I see you asked above who you should call.

Call your therapist/counselor. Ask that person if you or your family could be in danger of this kid. If the counselor says no, hang up and find a real counselor. If the counselor says yes, ask what you should do, who you should call, what you can do to protect your family. If he or she has no answers, ask him to refer you to someone who does. Do not let your counselor be a roadblock, though -- if your counselor isn't alarmed and treating this as some serious shit, you need to change up counselors.

I understand that you might be reluctant to get police involved, or any agency that could take control of the situation and leave SS with a record, but girl, SS needs to have a record. If SS escalates the next time he traps a woman like that, it will look like a first offense, so the penalty will be treated like a first offense, when in reality, he's been pulling this stuff on everyone for ages and NO ONE REPORTED IT. How many of you know about him doing this and still NO ONE HAS REPORTED IT. Don't wait for someone to be raped. Get on that phone.

Do you see what I'm saying? By the time it gets bad enough for you to report it to police or CPS without trepidation, SS will have done this and much more to many women and girls -- you already know he's had more than a few victims and still NO CONSEQUENCES. What are all of you telling him about his behavior?????

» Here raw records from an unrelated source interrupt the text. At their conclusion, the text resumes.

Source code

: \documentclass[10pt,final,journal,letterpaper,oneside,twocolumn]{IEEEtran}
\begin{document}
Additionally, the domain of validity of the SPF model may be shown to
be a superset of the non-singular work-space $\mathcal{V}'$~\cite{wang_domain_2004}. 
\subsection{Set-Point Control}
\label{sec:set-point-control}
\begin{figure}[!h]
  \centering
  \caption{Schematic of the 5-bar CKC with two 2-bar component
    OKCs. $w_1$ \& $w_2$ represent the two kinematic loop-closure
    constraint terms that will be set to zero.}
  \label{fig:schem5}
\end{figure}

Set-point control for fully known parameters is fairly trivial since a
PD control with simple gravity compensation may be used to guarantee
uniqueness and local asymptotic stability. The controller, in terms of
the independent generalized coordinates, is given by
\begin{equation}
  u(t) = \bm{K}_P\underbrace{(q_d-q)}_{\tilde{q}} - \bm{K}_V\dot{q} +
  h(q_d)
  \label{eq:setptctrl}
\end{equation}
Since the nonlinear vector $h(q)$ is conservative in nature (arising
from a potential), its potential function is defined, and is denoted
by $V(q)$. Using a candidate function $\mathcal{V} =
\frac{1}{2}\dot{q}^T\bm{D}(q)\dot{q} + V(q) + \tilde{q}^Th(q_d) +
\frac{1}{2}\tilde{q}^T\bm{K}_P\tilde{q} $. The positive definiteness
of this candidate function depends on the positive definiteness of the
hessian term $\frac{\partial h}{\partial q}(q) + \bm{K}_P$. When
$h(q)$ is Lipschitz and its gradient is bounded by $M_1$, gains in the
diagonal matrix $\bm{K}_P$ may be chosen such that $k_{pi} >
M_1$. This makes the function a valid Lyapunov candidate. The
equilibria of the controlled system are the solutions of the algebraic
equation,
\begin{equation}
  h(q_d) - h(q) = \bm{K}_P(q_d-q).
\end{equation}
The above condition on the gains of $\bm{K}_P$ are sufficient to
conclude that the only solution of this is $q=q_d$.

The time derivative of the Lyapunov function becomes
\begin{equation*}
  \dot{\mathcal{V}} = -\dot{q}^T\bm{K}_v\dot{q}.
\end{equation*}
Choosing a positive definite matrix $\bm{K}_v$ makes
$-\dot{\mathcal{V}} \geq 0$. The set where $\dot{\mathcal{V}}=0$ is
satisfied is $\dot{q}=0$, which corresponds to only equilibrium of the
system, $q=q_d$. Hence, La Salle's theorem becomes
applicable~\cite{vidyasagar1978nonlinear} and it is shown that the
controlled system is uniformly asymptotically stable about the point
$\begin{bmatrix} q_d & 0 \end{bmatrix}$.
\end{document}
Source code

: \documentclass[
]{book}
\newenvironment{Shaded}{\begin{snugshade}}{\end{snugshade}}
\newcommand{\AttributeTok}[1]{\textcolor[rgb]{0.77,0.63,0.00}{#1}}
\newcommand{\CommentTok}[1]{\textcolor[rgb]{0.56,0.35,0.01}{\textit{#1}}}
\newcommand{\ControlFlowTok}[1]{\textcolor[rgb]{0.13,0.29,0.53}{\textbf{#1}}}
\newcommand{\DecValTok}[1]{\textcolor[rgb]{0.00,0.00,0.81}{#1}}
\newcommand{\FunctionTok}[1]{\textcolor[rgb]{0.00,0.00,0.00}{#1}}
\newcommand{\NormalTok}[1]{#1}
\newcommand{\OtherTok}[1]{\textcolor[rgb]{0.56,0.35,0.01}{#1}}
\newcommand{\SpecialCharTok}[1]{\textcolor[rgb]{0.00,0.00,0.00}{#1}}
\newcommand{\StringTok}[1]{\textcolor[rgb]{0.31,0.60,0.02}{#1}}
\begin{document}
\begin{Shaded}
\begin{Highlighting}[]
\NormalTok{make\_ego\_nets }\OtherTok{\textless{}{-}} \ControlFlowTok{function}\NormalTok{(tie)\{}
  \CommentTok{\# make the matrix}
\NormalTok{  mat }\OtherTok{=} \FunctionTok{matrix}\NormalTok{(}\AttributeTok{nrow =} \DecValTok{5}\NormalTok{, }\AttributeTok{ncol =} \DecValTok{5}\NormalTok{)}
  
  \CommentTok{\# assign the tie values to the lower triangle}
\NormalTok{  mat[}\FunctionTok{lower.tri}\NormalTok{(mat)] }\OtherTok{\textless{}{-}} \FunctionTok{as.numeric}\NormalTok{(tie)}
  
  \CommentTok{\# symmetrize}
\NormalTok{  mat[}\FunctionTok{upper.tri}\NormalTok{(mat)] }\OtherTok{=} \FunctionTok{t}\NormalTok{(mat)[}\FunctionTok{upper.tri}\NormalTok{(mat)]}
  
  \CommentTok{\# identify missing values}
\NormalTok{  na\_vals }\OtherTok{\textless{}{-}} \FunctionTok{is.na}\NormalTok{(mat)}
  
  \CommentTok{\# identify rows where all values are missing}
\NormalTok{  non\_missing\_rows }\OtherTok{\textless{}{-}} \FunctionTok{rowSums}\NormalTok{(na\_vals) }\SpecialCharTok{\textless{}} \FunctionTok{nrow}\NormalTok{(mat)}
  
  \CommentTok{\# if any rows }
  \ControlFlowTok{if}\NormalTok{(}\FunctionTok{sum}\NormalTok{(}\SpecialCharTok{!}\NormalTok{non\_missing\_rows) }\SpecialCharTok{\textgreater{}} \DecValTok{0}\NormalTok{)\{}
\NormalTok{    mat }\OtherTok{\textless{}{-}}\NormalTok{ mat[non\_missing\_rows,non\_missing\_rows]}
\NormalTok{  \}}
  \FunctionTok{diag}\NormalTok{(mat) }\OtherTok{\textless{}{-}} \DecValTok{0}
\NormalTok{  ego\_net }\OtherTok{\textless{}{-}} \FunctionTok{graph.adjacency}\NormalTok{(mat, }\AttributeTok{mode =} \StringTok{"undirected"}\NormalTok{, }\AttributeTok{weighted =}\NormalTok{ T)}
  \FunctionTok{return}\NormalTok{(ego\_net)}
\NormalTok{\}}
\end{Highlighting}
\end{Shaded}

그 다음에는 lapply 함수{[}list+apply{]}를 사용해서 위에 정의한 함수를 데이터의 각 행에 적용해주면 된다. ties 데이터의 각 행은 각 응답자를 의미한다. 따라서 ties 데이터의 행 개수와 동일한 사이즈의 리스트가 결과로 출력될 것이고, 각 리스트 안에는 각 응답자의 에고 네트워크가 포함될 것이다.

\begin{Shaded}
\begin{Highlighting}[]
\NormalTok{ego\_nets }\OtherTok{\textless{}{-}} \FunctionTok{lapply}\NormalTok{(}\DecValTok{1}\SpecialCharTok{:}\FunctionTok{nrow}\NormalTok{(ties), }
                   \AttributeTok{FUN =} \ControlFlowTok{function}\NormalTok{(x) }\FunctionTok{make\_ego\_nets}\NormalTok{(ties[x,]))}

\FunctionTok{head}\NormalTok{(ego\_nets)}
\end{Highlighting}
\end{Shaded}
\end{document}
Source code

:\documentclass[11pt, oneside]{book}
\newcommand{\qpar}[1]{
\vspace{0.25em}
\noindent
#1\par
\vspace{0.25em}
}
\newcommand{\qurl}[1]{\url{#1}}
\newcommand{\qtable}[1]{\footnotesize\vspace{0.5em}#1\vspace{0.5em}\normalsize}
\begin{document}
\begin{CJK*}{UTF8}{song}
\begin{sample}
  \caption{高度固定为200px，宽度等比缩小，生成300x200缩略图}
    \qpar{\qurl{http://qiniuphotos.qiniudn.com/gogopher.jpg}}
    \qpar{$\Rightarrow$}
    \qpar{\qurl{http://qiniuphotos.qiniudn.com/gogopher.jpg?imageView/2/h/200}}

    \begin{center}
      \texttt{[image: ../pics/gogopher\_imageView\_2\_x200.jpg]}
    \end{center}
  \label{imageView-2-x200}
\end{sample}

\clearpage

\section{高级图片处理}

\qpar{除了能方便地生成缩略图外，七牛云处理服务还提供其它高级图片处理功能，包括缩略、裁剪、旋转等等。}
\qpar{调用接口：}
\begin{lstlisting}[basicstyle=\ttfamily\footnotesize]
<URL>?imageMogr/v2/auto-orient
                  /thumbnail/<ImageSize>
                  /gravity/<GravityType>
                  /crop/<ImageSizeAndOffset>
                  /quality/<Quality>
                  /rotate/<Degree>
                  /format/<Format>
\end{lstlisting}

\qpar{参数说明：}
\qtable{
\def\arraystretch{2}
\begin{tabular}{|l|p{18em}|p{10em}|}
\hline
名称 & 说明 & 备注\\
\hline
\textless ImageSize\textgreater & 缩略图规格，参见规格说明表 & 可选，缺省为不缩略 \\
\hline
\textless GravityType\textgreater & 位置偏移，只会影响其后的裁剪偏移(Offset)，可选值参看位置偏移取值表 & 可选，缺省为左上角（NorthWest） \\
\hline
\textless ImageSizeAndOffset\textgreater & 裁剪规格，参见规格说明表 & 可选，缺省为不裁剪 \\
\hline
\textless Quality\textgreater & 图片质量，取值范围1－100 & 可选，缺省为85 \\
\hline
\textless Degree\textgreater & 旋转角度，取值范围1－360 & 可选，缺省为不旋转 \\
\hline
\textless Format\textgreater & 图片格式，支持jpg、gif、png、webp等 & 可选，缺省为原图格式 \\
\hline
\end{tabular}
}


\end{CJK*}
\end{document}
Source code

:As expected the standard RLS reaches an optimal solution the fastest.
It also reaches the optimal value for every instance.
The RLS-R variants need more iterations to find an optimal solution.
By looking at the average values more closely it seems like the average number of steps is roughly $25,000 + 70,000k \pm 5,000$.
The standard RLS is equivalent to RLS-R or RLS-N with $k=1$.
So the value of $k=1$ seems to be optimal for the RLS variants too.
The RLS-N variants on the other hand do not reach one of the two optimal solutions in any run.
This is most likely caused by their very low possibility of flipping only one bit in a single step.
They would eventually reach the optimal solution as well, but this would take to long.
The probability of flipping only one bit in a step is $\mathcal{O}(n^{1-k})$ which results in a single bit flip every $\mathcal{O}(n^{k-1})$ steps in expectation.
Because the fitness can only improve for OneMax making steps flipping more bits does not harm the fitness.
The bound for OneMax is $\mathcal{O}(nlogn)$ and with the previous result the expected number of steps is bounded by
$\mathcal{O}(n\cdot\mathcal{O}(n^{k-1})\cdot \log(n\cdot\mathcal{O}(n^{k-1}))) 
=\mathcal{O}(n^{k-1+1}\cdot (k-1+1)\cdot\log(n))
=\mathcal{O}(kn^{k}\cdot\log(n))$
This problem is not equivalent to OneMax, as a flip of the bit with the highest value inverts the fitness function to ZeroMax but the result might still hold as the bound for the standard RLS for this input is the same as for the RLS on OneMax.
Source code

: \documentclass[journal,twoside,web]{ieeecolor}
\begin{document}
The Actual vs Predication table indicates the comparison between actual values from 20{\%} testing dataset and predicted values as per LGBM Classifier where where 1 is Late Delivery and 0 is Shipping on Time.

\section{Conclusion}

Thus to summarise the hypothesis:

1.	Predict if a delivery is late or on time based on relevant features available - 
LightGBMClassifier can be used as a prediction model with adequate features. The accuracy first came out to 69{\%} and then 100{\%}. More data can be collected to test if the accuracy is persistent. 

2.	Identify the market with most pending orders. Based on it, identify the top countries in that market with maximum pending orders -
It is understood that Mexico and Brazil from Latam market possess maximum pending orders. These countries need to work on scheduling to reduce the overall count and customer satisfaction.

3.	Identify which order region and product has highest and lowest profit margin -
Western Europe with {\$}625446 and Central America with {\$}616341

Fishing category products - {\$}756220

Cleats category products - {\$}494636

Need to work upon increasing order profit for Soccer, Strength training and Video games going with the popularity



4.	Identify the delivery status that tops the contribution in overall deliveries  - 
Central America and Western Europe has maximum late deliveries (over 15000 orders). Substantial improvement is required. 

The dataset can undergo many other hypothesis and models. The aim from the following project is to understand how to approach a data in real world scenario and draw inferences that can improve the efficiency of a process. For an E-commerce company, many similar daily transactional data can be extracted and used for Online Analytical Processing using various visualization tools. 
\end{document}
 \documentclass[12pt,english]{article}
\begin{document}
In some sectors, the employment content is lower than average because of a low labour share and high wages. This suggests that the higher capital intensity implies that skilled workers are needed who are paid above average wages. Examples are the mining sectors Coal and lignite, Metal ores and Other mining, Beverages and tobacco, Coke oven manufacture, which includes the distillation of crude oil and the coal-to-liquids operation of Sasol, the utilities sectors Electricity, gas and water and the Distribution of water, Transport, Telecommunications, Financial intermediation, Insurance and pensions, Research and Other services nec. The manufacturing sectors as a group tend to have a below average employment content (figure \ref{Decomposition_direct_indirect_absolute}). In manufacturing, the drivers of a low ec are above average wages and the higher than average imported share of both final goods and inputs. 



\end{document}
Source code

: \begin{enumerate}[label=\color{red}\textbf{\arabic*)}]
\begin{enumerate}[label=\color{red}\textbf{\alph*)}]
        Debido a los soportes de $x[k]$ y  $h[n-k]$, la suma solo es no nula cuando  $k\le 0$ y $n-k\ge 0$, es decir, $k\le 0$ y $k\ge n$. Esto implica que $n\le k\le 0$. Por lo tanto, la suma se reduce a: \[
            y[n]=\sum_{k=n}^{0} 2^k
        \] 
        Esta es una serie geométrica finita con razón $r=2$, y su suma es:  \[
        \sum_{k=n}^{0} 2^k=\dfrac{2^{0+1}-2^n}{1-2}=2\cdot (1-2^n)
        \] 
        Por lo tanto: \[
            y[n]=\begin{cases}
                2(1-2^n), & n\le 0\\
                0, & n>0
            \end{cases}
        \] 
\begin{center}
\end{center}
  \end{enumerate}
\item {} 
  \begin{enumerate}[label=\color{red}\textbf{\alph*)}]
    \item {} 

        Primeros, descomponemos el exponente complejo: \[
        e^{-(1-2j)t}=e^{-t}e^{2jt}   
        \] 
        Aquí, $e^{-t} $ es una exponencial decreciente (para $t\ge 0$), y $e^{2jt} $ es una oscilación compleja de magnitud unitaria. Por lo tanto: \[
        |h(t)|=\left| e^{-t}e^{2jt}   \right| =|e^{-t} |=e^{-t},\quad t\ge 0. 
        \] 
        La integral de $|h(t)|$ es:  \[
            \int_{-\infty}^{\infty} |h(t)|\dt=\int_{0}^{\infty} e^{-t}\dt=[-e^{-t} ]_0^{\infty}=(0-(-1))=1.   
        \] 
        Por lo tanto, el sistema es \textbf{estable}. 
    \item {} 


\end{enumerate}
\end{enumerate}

Your husband should be taking charge of his son's huge problems, but he's at least giving you all options on how to handle this. If you don't think enough of yourself to report this, think of SS doing this to your kids. You don't know how far SS is willing to go, but he's already gone too far, so get on that phone and make that call.

Just get information. Call the YWCA -- they have a lot of sexual abuse/assault services. They can advise you on SS or direct you to an agency that can. Keep digging until you find answers. You might consider putting SS in all-boys boarding school if you don't want to take that next step of trying to rehab him, but you need to tell the school the truth about his history.

Dogmom1321's picture

Call the police. Move out with your child in tow. And file for divorce. You shouldn't have to deal with this. It's pretty black and white for your DH. NO ONE would fault you for getting a divorce over sexual assult and protecting your child!